*** Opening Information supplied ***

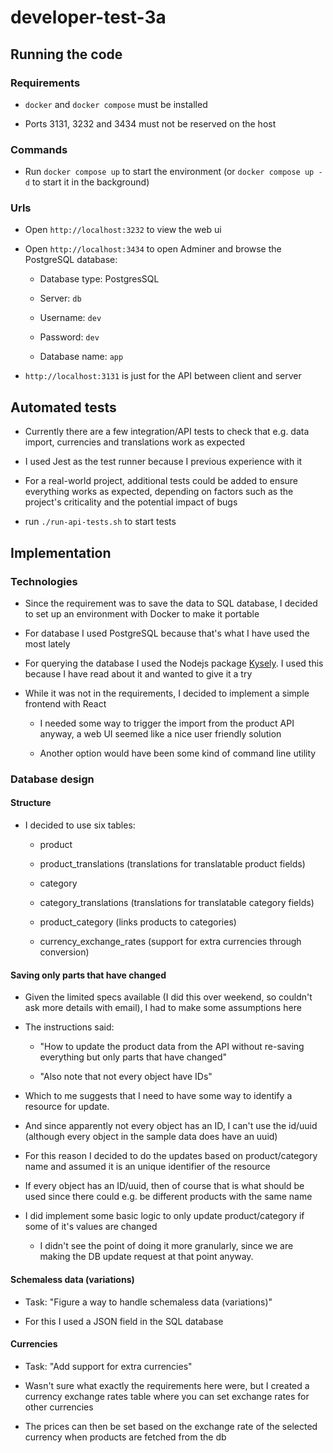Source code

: # developer-test-3a

## Running the code

### Requirements

- `docker` and `docker compose` must be installed

- Ports 3131, 3232 and 3434 must not be reserved on the host 

### Commands

- Run `docker compose up` to start the environment (or `docker compose up -d` to start it in the background)

### Urls

- Open `http://localhost:3232` to view the web ui

- Open `http://localhost:3434` to open Adminer and browse the PostgreSQL database:

  - Database type: PostgresSQL

  - Server: `db`

  - Username: `dev`

  - Password: `dev`

  - Database name: `app`

- `http://localhost:3131` is just for the API between client and server

## Automated tests

- Currently there are a few integration/API tests to check that e.g. data import, currencies and translations work as expected

- I used Jest as the test runner because I previous experience with it

- For a real-world project, additional tests could be added to ensure everything works as expected, depending on factors such as the project's criticality and the potential impact of bugs

- run `./run-api-tests.sh` to start tests

## Implementation

### Technologies

- Since the requirement was to save the data to SQL database, I decided to set up an environment with Docker to make it portable

- For database I used PostgreSQL because that's what I have used the most lately

- For querying the database I used the Nodejs package [Kysely](https://github.com/kysely-org/kysely). I used this because I have read about it and wanted to give it a try

- While it was not in the requirements, I decided to implement a simple frontend with React

  - I needed some way to trigger the import from the product API anyway, a web UI seemed like a nice user friendly solution

  - Another option would have been some kind of command line utility 

### Database design

#### Structure

- I decided to use six tables:

  - product

  - product_translations (translations for translatable product fields)

  - category

  - category_translations (translations for translatable category fields)

  - product_category (links products to categories)

  - currency_exchange_rates (support for extra currencies through conversion)

#### Saving only parts that have changed 

- Given the limited specs available (I did this over weekend, so couldn't ask more details with email), I had to make some assumptions here

- The instructions said:

  - "How to update the product data from the API without re-saving everything but only parts that have changed" 

  - "Also note that not every object have IDs" 

- Which to me suggests that I need to have some way to identify a resource for update.

- And since apparently not every object has an ID, I can't use the id/uuid (although every object in the sample data does have an uuid)

- For this reason I decided to do the updates based on product/category name and assumed it is an unique identifier of the resource

- If every object has an ID/uuid, then of course that is what should be used since there could e.g. be different products with the same name

- I did implement some basic logic to only update product/category if some of it's values are changed

  - I didn't see the point of doing it more granularly, since we are making the DB update request at that point anyway.


#### Schemaless data (variations)

- Task: "Figure a way to handle schemaless data (variations)"

- For this I used a JSON field in the SQL database

#### Currencies

- Task: "Add support for extra currencies"

- Wasn't sure what exactly the requirements here were, but I created a currency exchange rates table where you can set exchange rates for other currencies

- The prices can then be set based on the exchange rate of the selected currency when products are fetched from the db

*** Closing Information supplied ***

Instructions to follow: Reproduce exactly the section above that begins at the line containing "client and server" and ends at the line containing "- For database", leaving out all other lines.

Exercise result:
- `http://localhost:3131` is just for the API between client and server

## Automated tests

- Currently there are a few integration/API tests to check that e.g. data import, currencies and translations work as expected

- I used Jest as the test runner because I previous experience with it

- For a real-world project, additional tests could be added to ensure everything works as expected, depending on factors such as the project's criticality and the potential impact of bugs

- run `./run-api-tests.sh` to start tests

## Implementation

### Technologies

- Since the requirement was to save the data to SQL database, I decided to set up an environment with Docker to make it portable

- For database I used PostgreSQL because that's what I have used the most lately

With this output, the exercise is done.